▶ [Assigned task]: Each line of the data below holding the word "algorytmu" must be copied.

(Input material begins)

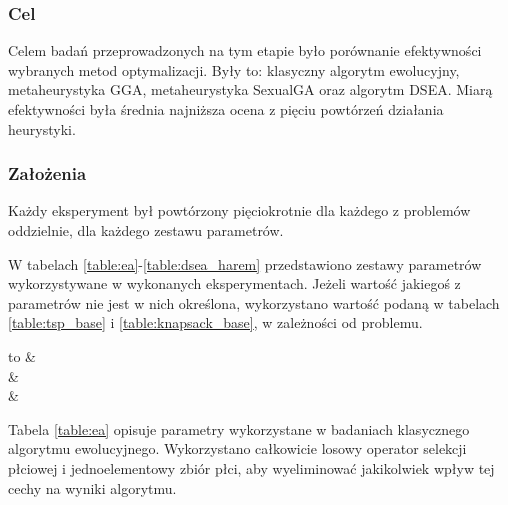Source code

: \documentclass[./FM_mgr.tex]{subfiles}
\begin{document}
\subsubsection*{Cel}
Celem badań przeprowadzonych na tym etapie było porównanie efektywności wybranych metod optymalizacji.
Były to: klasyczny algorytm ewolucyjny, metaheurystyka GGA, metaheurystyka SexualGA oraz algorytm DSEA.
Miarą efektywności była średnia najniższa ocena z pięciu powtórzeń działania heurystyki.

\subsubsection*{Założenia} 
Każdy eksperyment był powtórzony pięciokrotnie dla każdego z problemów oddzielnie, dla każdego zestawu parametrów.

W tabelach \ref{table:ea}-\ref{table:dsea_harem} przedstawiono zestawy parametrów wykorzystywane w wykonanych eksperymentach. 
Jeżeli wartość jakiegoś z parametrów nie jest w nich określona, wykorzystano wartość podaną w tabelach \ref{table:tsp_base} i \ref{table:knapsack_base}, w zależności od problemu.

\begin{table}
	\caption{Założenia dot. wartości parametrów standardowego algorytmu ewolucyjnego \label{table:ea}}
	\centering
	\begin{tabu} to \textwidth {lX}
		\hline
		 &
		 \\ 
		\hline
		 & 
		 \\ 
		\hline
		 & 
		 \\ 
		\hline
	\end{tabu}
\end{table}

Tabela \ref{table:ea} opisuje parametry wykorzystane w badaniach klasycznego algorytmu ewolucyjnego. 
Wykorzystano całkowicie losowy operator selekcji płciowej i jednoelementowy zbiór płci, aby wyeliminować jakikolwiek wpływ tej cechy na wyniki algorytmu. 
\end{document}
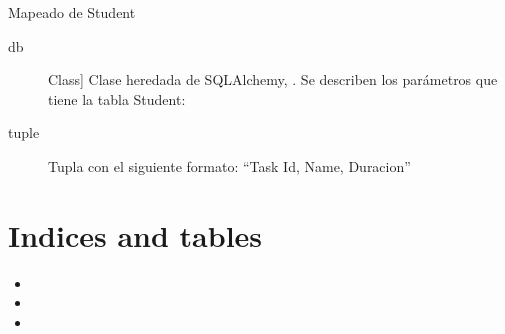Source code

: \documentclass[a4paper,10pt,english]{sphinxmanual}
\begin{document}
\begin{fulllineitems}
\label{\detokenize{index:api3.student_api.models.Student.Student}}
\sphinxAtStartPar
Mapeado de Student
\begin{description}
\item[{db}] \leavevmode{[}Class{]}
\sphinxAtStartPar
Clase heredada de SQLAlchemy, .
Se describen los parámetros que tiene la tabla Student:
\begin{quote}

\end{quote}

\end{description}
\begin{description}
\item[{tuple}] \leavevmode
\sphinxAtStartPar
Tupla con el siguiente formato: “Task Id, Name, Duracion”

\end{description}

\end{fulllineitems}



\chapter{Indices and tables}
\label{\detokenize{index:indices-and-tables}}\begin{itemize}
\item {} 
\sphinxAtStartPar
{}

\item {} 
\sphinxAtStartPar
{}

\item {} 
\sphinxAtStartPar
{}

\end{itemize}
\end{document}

(Input material ends)

▶ [Response for this exercise]:
	\caption{Założenia dot. wartości parametrów standardowego algorytmu ewolucyjnego \label{table:ea}}
Tabela \ref{table:ea} opisuje parametry wykorzystane w badaniach klasycznego algorytmu ewolucyjnego. 
Wykorzystano całkowicie losowy operator selekcji płciowej i jednoelementowy zbiór płci, aby wyeliminować jakikolwiek wpływ tej cechy na wyniki algorytmu. 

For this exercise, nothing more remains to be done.